Sur les composants que l'on trouve dans nos téléphones portables, nous disposons de peu d'informations sur ce sujet, classé comme un secret industriel. Toutefois, Nokia a publié en 2009 la liste des quarante métaux utilisés dans la fabrication du smartphone LUMIA. D'autres experts, comme ceux notamment du bureau des recherches géologiques et minières (BRGM) ou du secteur du recyclage, estiment qu'un smartphone contient plutôt de quarante à quatre-vingt métaux. Il y a donc un grand flou sur le nombre de métaux contenus dans un téléphone portable.

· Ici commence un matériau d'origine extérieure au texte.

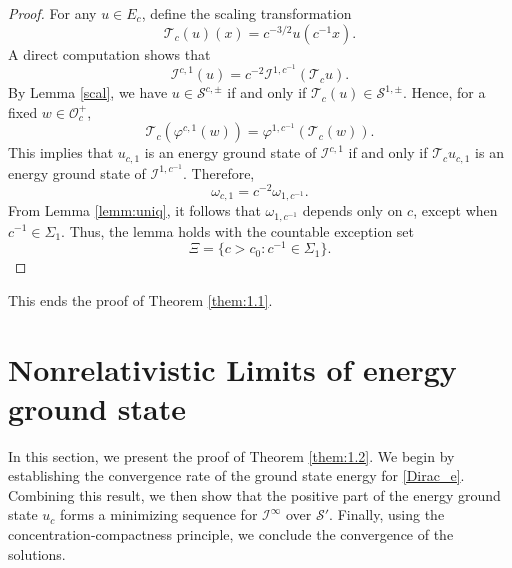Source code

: \documentclass{amsart}
\theoremstyle{plain}
\theoremstyle{definition}
\theoremstyle{remark}
\numberwithin{equation}{section} \numberwithin{figure}{section}
\begin{document}
{          \begin{proof}
          For any $u \in E_c$, define the scaling transformation
          \[
          \mathcal{T}_c(u)(x) = c^{-3/2} u(c^{-1} x).
          \]
          A direct computation shows that
          \[
          \mathcal{I}^{c,1}(u) = c^{-2} \mathcal{I}^{1,c^{-1}}(\mathcal{T}_c u).
          \]
          By Lemma \ref{scal}, we have $u \in \mathcal{S}^{c,\pm}$ if and only if $\mathcal{T}_c(u) \in \mathcal{S}^{1,\pm}$. Hence, for a fixed $w \in \mathcal{O}_c^+$,
          \[
          \mathcal{T}_c(\varphi^{c,1}(w)) = \varphi^{1,c^{-1}}(\mathcal{T}_c(w)).
          \]
          This implies that $u_{c,1}$ is an energy ground state of $\mathcal{I}^{c,1}$ if and only if $\mathcal{T}_c u_{c,1}$ is an energy ground state of $\mathcal{I}^{1,c^{-1}}$. Therefore,
          \[
          \omega_{c,1} = c^{-2} \omega_{1,c^{-1}}.
          \]
          From Lemma \ref{lemm:uniq}, it follows that $\omega_{1,c^{-1}}$ depends only on $c$, except when $c^{-1} \in \Sigma_1$. Thus, the lemma holds with the countable exception set
          \[
          \Xi = \{ c > c_0 : c^{-1} \in \Sigma_1 \}.
          \]
          \end{proof}
This ends the proof of Theorem \ref{them:1.1}.








}








  
\section{Nonrelativistic Limits  of energy ground state}\label{section4}

In this section, we present the proof of Theorem \ref{them:1.2}. We begin by establishing 
the convergence rate of the ground state energy for \eqref{Dirac_e}. Combining this result, 
we then show that the positive part of the energy ground state \(u_c\) forms a minimizing 
sequence for \(\mathcal{I}^\infty\) over \(\mathcal{S}'\). Finally, using the concentration-compactness principle, 
we conclude the convergence of the solutions.



\end{document}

Parmi eux, certains sont considérés comme dangereux pour la santé. Apple a récemment publié sur son site internet les six métaux qui ont été retirés de ses téléphones en raison de leur dangerosité : le plomb, le mercure, le beryllium, l'arsenic, les PVC phtalates et les retardateurs de flamme bromés. On retrouve la plupart de ces produits, comme le beryllium ou le plomb, dans la liste des métaux publiés par Nokia. La dangerosité de ces métaux est établie : la directive européenne dite « D3E » considère que la nocivité et la présence de substances dangereuses légitiment le traitement des déchets électroniques. Le traitement de ces déchets a ainsi d'abord été invoqué pour des motifs sanitaires, avant que ne soient avancés des arguments d'ordre environnemental.

Depuis 2007, date de l'arrivée du premier Iphone, le nombre de métaux employés dans la fabrication des téléphones a augmenté. En revanche, en termes de volumes utilisés, la carte d'un vieux téléphone comportait beaucoup plus d'or que celle des téléphones les plus récents. Il y a donc plus de métaux mais en beaucoup plus petite quantité, ce qui a un impact en terme de recyclage.

Avant de parler de recyclage, il faut évoquer la collecte. 23 millions de téléphones et de smartphones sont vendus en France chaque année, contre près d'un milliard au niveau mondial. Je ne dispose que des chiffres pour les années 2009 à 2011 en matière de collecte : 485 000 téléphones ont été collectés en 2009, 835 000 en 2010 et un million en 2011. Conformément aux nouvelles règles de la directive D3E, les éco-organismes devront, dans deux ans, collecter 65 % des téléphones mis sur le marché sur les trois dernières années. Si le poids moyen des téléphones portables est de 110 grammes, alors une quinzaine de millions de téléphones portables devrait ainsi être collectée. Si on atteint un million de téléphones collectés, on demeure bien en-deçà de 15 millions de téléphones collectés.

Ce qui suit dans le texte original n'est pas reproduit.